[[ ENTRIES SUPPLIED, beginning ]]

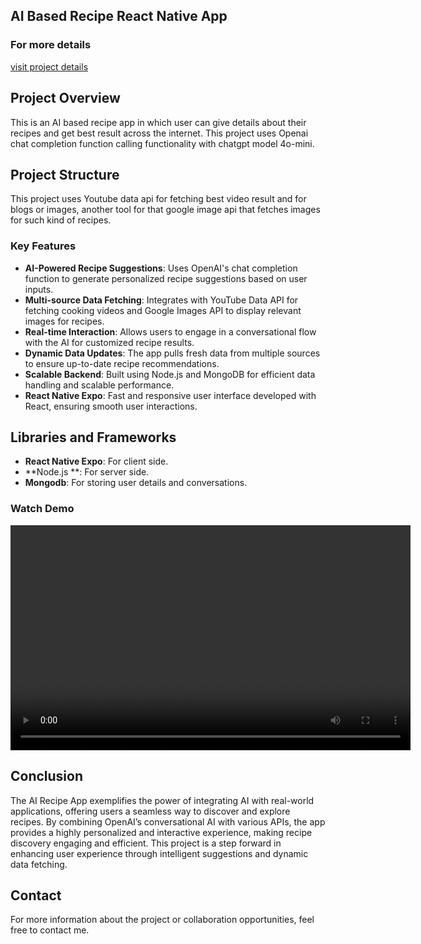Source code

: ## AI Based Recipe React Native App

### For more details
[visit project details](https://muhammad-usman1.netlify.app/projects/rn-ai-recipe-app)


## Project Overview
This is an AI based recipe app in which user can give details about their recipes and get best result across the internet. This project uses Openai chat completion function calling functionality with chatgpt model 4o-mini.

## Project Structure
This project uses Youtube data api for fetching best video result and for blogs or images, another tool for that google image api that fetches images for such  kind of recipes.

### Key Features
- **AI-Powered Recipe Suggestions**: Uses OpenAI's chat completion function to generate personalized recipe suggestions based on user inputs.
- **Multi-source Data Fetching**: Integrates with YouTube Data API for fetching cooking videos and Google Images API to display relevant images for recipes.
- **Real-time Interaction**: Allows users to engage in a conversational flow with the AI for customized recipe results.
- **Dynamic Data Updates**: The app pulls fresh data from multiple sources to ensure up-to-date recipe recommendations.
- **Scalable Backend**: Built using Node.js and MongoDB for efficient data handling and scalable performance.
- **React Native Expo**: Fast and responsive user interface developed with React, ensuring smooth user interactions.

## Libraries and Frameworks
- **React Native Expo**: For client side.
- **Node.js **: For server side.
- **Mongodb**: For storing user details and conversations.


### Watch Demo
<video width="640" height="360" controls>
  <source src="/public/demo.mp4" type="video/mp4"/>
  Your browser does not support the video tag.
</video>



## Conclusion
The AI Recipe App exemplifies the power of integrating AI with real-world applications, offering users a seamless way to discover and explore recipes. By combining OpenAI’s conversational AI with various APIs, the app provides a highly personalized and interactive experience, making recipe discovery engaging and efficient. This project is a step forward in enhancing user experience through intelligent suggestions and dynamic data fetching.


## Contact
For more information about the project or collaboration opportunities, feel free to contact me.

[[ ENTRIES SUPPLIED, end ]]

▶ AIM OF THE TASK
Determine how many lines in the data contain the string "about", and give the number only.

▶ TASK RESULT
2